:: Source material
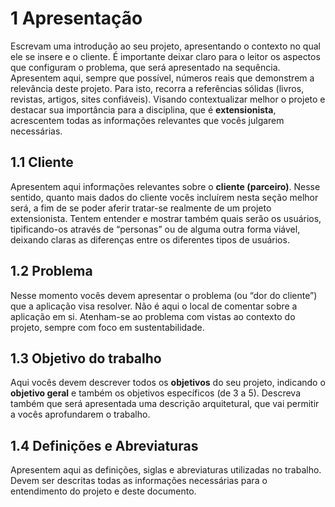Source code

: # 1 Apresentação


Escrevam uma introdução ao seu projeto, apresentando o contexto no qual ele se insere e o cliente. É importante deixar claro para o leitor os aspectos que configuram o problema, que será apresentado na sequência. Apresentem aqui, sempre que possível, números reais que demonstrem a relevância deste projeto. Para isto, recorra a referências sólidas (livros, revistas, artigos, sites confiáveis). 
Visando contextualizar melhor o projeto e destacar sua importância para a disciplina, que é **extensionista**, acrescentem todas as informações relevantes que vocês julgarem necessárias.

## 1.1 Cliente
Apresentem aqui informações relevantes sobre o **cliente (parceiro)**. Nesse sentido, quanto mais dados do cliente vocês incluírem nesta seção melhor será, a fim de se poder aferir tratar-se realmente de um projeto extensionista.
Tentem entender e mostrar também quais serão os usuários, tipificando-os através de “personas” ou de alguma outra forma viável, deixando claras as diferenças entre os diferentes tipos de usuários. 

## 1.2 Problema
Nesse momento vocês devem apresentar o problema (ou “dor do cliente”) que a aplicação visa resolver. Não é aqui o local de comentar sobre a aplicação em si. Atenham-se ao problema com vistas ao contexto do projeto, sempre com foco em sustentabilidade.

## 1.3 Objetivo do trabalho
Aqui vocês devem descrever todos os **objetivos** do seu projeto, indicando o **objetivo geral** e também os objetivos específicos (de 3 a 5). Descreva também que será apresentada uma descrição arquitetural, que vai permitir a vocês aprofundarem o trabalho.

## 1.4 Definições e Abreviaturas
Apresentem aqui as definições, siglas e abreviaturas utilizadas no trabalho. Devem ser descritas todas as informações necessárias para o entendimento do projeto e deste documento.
::::
:: Source material
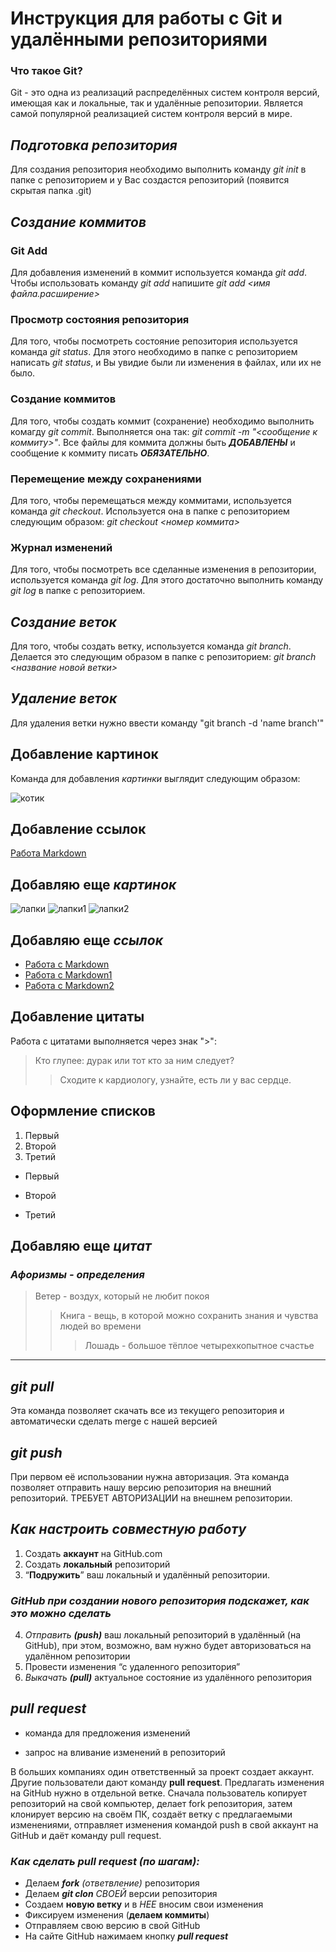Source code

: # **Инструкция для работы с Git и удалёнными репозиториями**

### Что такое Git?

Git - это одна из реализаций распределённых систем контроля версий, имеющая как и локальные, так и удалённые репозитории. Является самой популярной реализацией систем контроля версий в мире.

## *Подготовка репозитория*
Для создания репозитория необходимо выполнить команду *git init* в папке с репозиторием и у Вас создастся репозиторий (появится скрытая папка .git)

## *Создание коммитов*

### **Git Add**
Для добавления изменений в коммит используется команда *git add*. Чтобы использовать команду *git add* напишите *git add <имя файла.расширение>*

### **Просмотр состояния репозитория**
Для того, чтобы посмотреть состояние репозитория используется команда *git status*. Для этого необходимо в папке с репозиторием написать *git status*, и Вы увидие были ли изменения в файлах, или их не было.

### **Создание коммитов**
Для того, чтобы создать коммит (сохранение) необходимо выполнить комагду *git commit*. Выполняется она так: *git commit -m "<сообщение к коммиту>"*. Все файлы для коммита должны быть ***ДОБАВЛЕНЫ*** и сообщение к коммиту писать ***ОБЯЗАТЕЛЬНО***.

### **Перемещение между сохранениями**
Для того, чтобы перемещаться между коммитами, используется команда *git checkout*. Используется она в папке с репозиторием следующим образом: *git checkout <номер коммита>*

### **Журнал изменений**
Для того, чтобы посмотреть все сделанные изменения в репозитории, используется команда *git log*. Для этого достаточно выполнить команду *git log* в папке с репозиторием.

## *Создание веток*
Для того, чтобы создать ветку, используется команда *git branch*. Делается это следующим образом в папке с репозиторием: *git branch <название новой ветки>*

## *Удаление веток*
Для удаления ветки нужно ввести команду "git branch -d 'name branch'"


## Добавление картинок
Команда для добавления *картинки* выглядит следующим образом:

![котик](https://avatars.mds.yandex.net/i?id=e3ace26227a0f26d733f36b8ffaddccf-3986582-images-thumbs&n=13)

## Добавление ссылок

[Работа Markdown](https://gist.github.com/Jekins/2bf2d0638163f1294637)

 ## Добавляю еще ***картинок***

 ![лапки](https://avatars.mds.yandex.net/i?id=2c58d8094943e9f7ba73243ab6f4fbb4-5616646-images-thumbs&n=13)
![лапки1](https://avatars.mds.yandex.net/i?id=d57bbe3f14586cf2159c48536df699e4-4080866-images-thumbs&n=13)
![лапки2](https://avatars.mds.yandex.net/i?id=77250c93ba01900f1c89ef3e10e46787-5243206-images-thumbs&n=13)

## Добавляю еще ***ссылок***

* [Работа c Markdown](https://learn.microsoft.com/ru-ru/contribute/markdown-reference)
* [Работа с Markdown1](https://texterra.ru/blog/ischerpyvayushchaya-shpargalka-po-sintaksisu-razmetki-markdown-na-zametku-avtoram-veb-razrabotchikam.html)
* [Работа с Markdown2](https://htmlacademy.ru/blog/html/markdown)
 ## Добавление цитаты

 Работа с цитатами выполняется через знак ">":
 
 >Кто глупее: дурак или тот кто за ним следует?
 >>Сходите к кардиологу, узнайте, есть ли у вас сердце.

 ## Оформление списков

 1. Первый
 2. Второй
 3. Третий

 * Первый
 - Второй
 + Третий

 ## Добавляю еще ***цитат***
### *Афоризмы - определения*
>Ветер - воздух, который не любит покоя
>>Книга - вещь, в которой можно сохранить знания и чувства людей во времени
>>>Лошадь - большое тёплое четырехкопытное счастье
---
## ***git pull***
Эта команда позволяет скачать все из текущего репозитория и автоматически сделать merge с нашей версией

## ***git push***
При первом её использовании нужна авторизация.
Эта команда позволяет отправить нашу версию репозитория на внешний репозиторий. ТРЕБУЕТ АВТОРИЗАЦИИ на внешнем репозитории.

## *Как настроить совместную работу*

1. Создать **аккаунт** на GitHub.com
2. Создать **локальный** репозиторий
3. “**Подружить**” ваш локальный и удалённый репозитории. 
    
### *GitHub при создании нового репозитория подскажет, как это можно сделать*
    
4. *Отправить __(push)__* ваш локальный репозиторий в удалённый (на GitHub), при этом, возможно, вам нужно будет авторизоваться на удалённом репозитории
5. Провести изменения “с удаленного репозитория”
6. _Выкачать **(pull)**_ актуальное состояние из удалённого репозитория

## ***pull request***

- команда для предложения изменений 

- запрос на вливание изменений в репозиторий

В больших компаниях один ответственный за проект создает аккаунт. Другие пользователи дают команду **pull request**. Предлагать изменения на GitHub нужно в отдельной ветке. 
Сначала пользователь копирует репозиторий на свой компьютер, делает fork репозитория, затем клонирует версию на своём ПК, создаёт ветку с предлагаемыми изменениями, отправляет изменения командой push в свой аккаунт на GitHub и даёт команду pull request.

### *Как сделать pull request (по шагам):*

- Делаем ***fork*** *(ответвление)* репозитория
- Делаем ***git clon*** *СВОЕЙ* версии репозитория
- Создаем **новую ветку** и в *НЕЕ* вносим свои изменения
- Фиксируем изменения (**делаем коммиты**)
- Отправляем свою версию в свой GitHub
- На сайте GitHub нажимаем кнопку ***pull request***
::::
Count up the lines in the listing that hold the word "Работа", and give that number only.

5